Onde dar com o caixeiro-viajante? Onde seria o seu pouso de demora? Ou onde o encontrar em pousos de arribada? Sairia pelo mundo. Aqui ou ali, ali ou acolá, haveria de dar de frente com ele. Casamento ou miolos esparramados pelo chão, para serem lambidos pelos cães de rua. 

Sábado, o orvalho caindo sobre a grama do terreiro da casa de Severino, o padrinho de Duquinha meteu os arreios no cavalo ruço, despediu-se da mulher, Cecília de João de Doca, beijou a testa do filho de dois anos, embalado pela mãe, meteu o pé no estribo, montou e chispou. Atravessou as Vassourinhas, o Monjolo, o Pau D’Arco, a Lagoa Santa e a Baixa das Capivaras, ficando para trás o sertão. Paradas, só duas, para dar de beber ao animal, no riacho do Bacurau e na lagoa de Afonso Pé de Vento. Comeu uns nacos de beiju de coco com umas lascas de carne de bode defumada. Bebeu da cabaça. Tocou em frente. Chegaria em Maravilha, cidade aproximada, à boquinha da noite. Lá, deveria, com sorte, ter notícia do caixeiro-viajante. 

De fato, na exata hora em que o sino da igreja de São Lázaro badalava as Ave-Marias, Severino foi entrando na cidade. Ali, morava um primo, Raimundo Teixeira, ferreiro afamado. Tocou para a casa do primo. Ao passar em frente à Prefeitura Municipal, na rua calçada com pedra bruta, aliás, a única pavimentada, afora a praça da Matriz, que sorte! Ali estava de conversa com dois outros homens, o tal caixeiro-viajante, que ele bem conhecia. Severino apeou de arma na mão.
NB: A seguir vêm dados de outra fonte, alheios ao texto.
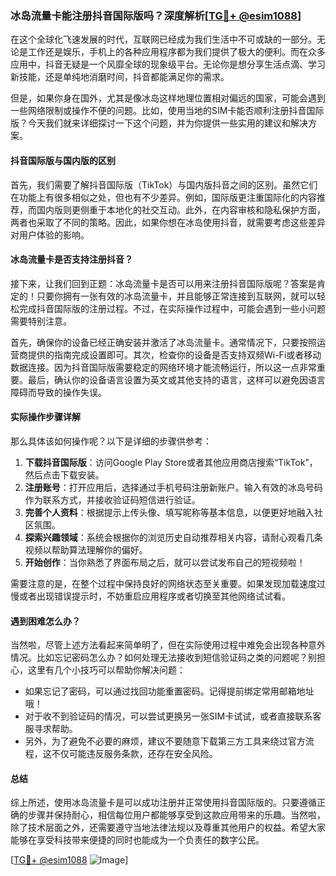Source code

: ### 冰岛流量卡能注册抖音国际版吗？深度解析[[TG💪+ @esim1088](https://t.me/s/esim1088)]

在这个全球化飞速发展的时代，互联网已经成为我们生活中不可或缺的一部分。无论是工作还是娱乐，手机上的各种应用程序都为我们提供了极大的便利。而在众多应用中，抖音无疑是一个风靡全球的现象级平台。无论你是想分享生活点滴、学习新技能，还是单纯地消磨时间，抖音都能满足你的需求。

但是，如果你身在国外，尤其是像冰岛这样地理位置相对偏远的国家，可能会遇到一些网络限制或操作不便的问题。比如，使用当地的SIM卡能否顺利注册抖音国际版？今天我们就来详细探讨一下这个问题，并为你提供一些实用的建议和解决方案。

#### 抖音国际版与国内版的区别

首先，我们需要了解抖音国际版（TikTok）与国内版抖音之间的区别。虽然它们在功能上有很多相似之处，但也有不少差异。例如，国际版更注重国际化的内容推荐，而国内版则更侧重于本地化的社交互动。此外，在内容审核和隐私保护方面，两者也采取了不同的策略。因此，如果你想在冰岛使用抖音，就需要考虑这些差异对用户体验的影响。

#### 冰岛流量卡是否支持注册抖音？

接下来，让我们回到正题：冰岛流量卡是否可以用来注册抖音国际版呢？答案是肯定的！只要你拥有一张有效的冰岛流量卡，并且能够正常连接到互联网，就可以轻松完成抖音国际版的注册过程。不过，在实际操作过程中，可能会遇到一些小问题需要特别注意。

首先，确保你的设备已经正确安装并激活了冰岛流量卡。通常情况下，只要按照运营商提供的指南完成设置即可。其次，检查你的设备是否支持双频Wi-Fi或者移动数据连接。因为抖音国际版需要稳定的网络环境才能流畅运行，所以这一点非常重要。最后，确认你的设备语言设置为英文或其他支持的语言，这样可以避免因语言障碍而导致的操作失误。

#### 实际操作步骤详解

那么具体该如何操作呢？以下是详细的步骤供参考：

1. **下载抖音国际版**：访问Google Play Store或者其他应用商店搜索“TikTok”，然后点击下载安装。
2. **注册账号**：打开应用后，选择通过手机号码注册新账户。输入有效的冰岛号码作为联系方式，并接收验证码短信进行验证。
3. **完善个人资料**：根据提示上传头像、填写昵称等基本信息，以便更好地融入社区氛围。
4. **探索兴趣领域**：系统会根据你的浏览历史自动推荐相关内容，请耐心观看几条视频以帮助算法理解你的偏好。
5. **开始创作**：当你熟悉了界面布局之后，就可以尝试发布自己的短视频啦！

需要注意的是，在整个过程中保持良好的网络状态至关重要。如果发现加载速度过慢或者出现错误提示时，不妨重启应用程序或者切换至其他网络试试看。

#### 遇到困难怎么办？

当然啦，尽管上述方法看起来简单明了，但在实际使用过程中难免会出现各种意外情况。比如忘记密码怎么办？如何处理无法接收到短信验证码之类的问题呢？别担心，这里有几个小技巧可以帮助你解决问题：

- 如果忘记了密码，可以通过找回功能重置密码。记得提前绑定常用邮箱地址哦！
- 对于收不到验证码的情况，可以尝试更换另一张SIM卡试试，或者直接联系客服寻求帮助。
- 另外，为了避免不必要的麻烦，建议不要随意下载第三方工具来绕过官方流程，这不仅可能违反服务条款，还存在安全风险。

#### 总结

综上所述，使用冰岛流量卡是可以成功注册并正常使用抖音国际版的。只要遵循正确的步骤并保持耐心，相信每位用户都能够享受到这款应用带来的乐趣。当然啦，除了技术层面之外，还需要遵守当地法律法规以及尊重其他用户的权益。希望大家能够在享受科技带来便捷的同时也能成为一个负责任的数字公民。

[[TG💪+ @esim1088](https://t.me/s/esim1088) ![Image](https://i.postimg.cc/4NQfJmqS/Snipaste-2025-05-13-00-14-12.png)]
Os outros dois afastaram-se. 

Tendo o sangue fugido das veias, ante o cano do revólver para si apontado, Tufik Salum, este o nome do caixeiro-viajante, disse, com voz trêmula: “Dorquinha me falar do senhor, ‘seu’ Severrino. Eu o conhecer de vista. Estes duas, disse apontando os dois homens afastados, são meus primas, donas de loja. Eu vim convidar os duas parra padrinhas da meu casamento com Dorquinha. Eles aceitar. Ali está o minha Jeepa com toda enxoval que comprar parra ela e o bebê, que vai nascer. Amanhã mesmo estar indo parra lá”. 

Severino fitou com dureza os olhos do caixeiro-viajante. Estaria com conversa fiada? Baixou a arma. Os dois homens aproximaram-se. Com falas também enroladas, ofereceram pousada. Nisso, o primo de Severino foi passando. Espantou-se ao ver o primo de arma na mão. “O que houve, primo Severino”?

Tufik falava a verdade. No dia seguinte, de fato, ele foi ter com Duquinha, para marcar o casamento. O Jeep roncando na frente e Severino, a cavalo, chispando atrás.

*Padre (Paróquia Santa Dulce dos Pobres – Aruana - Aracaju), advogado, professor da UFS, membro da ASL, da ASLJ, da ASE, da ADL e do IHGSE.